When it comes to formatting the subject, I often follow these simple guidelines:
- use the imperative (“change” instead of “changed”)
- don’t capitalize the first letter
- no period (.) at the end
- append “(…)” if there’s an optional body available
These would be some valid subjects:
- i18n: support simplified Chinese (zh-hans)
- auth: refactor Google Sign-In
- other: add jQuery 3.4.1
- QA: pass AWS deployment test (…)
As you can see, there’s no guessing involved as to what these commits do, and on the last QA commit we can also see that there’s more information available (perhaps links to relevant documentation, or further explanation for the fix).
The (Optional) Body
Occasionally, we’ll need to provide more detail than fits in a subject line to provide context, such as when fixing a persistent bug, or when hacking an algorithm.

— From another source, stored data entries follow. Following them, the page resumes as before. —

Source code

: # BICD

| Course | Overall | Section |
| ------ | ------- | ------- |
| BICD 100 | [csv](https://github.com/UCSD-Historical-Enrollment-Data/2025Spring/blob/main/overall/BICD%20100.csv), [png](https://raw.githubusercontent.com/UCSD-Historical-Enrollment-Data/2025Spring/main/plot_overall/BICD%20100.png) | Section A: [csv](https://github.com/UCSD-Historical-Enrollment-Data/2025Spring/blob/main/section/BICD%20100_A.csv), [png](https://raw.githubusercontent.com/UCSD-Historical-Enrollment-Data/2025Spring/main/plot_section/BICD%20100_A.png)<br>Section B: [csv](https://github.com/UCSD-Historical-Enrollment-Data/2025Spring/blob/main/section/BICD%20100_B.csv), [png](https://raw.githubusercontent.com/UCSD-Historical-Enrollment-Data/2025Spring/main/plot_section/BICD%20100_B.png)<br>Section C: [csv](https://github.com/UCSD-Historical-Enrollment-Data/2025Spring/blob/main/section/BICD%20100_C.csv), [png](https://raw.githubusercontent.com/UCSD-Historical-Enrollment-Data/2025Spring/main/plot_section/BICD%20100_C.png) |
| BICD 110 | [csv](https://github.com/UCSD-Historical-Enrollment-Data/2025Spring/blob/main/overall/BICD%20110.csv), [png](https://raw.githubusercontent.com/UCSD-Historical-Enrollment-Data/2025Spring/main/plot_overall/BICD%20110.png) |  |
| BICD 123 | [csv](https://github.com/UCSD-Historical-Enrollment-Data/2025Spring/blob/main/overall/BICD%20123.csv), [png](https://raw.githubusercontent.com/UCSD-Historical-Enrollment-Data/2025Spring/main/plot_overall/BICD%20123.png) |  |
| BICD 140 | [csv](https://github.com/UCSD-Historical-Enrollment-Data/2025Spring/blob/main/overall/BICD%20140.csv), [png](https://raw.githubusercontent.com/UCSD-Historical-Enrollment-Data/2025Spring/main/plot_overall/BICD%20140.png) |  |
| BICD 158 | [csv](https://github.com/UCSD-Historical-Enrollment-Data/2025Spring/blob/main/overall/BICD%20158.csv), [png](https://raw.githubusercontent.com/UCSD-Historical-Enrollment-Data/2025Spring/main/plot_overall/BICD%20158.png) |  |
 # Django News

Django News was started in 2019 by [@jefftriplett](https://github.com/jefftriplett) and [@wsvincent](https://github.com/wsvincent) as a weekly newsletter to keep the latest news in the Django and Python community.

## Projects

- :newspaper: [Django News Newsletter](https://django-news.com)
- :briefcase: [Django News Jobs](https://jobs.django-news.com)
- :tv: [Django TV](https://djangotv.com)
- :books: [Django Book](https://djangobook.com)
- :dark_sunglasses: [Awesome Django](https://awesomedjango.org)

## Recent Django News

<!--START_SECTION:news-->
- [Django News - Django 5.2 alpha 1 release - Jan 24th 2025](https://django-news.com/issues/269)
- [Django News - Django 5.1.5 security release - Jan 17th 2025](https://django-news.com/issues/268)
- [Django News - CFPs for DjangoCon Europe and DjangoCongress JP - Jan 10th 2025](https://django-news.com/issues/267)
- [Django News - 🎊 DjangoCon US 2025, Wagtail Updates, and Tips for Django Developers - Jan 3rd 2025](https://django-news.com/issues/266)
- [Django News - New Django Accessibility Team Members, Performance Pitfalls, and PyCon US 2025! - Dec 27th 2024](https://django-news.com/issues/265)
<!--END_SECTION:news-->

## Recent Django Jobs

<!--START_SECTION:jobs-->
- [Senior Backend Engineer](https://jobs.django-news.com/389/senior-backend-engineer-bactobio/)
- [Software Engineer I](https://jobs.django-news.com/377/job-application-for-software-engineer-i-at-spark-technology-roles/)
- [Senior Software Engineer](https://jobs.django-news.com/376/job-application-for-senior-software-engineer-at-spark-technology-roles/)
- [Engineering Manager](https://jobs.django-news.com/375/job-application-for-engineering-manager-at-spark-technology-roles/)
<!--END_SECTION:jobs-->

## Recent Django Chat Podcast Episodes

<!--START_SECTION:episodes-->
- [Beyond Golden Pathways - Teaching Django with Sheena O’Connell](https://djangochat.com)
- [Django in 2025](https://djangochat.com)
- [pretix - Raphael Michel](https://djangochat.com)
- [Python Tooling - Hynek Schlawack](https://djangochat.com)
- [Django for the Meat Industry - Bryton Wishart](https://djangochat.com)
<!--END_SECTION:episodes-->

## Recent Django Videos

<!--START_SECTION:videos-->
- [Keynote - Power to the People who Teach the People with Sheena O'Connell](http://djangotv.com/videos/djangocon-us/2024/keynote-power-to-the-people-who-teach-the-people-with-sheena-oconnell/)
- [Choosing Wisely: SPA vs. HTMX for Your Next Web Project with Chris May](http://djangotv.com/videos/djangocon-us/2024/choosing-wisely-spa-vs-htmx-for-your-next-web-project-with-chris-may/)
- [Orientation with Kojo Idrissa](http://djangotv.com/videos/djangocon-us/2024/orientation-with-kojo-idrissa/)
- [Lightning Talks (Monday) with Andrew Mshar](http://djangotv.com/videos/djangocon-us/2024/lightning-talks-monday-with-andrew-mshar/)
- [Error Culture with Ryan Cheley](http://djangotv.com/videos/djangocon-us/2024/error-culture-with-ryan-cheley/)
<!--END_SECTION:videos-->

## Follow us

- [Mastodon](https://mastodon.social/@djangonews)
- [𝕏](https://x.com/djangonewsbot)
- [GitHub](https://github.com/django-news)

In these cases, you can simply enter a double break line (so the subject works as a title), and enter as much information as needed.
For our previous QA commit, we could do something like this:
QA: pass AWS deployment test (...) I added a `DJANGO_SETTINGS_LIVE` environment variable to [AWS Elastic Beanstalk](https://aws.amazon.com/elasticbeanstalk/)'s `django.config` file, so that the synchronization management commands in `db-migrate` are _only_ executed in production.
As you can see, the body can be harder to follow, and that’s okay, as it’s intended for those who are actively looking for more detail. Anyone can get an idea of what the commit does just by reading the subject, and the body will serve for further context, saving us back-and-forth emails or exchanges on Slack!
— “Hey, how did you get to …”
— “Read the commit 😑.”
Don’t Forget to Address Issues!
Finally, there’s the issue of addressing issues (pun!). Any decent mid-to-large software development project should use an issue tracker as a way to keep track of tasks, improvements, and bugs — whether it’s Atlassian Jira, Bugzilla, GitHub’s issue tracker, or another.
In case you didn’t know, with most systems you can manage issues right from the commit message!
- close/resolve an issue
- re-open an issue if it has been closed before
- hold an issue, should a feature be postponed for later
All it takes is using those keywords with the ID number for the issue.
- tools: consolidate DB data with cron job; resolve #46
- UI: add routine to serialize user input; bug found, open #32
- auth: comment out Facebook login; hold #12
Additionally, you can still reference an issue as a way of providing context, even if you don’t want to modify its status — for example, “see #12”.
All of these references will be visible to anybody opening that issue on the tracker, which makes it easy to follow the progress for a given task or bug.
Wrapping It Up
You won’t always get it right (I, for one, don’t!). Things will get messy and from time to time you won’t follow the rules you’ve set for yourself or your team — and that’s part of the process. But hopefully, you know that you can be very organized with just a few upgrades to your workflow, saving yourself and your team time over the long run.
I’ve also established from experience that it makes little difference whether a project involves ten developers or if it’s handled entirely by you. Simply put, committing changes to your codebase the right way is a crucial part of good project management.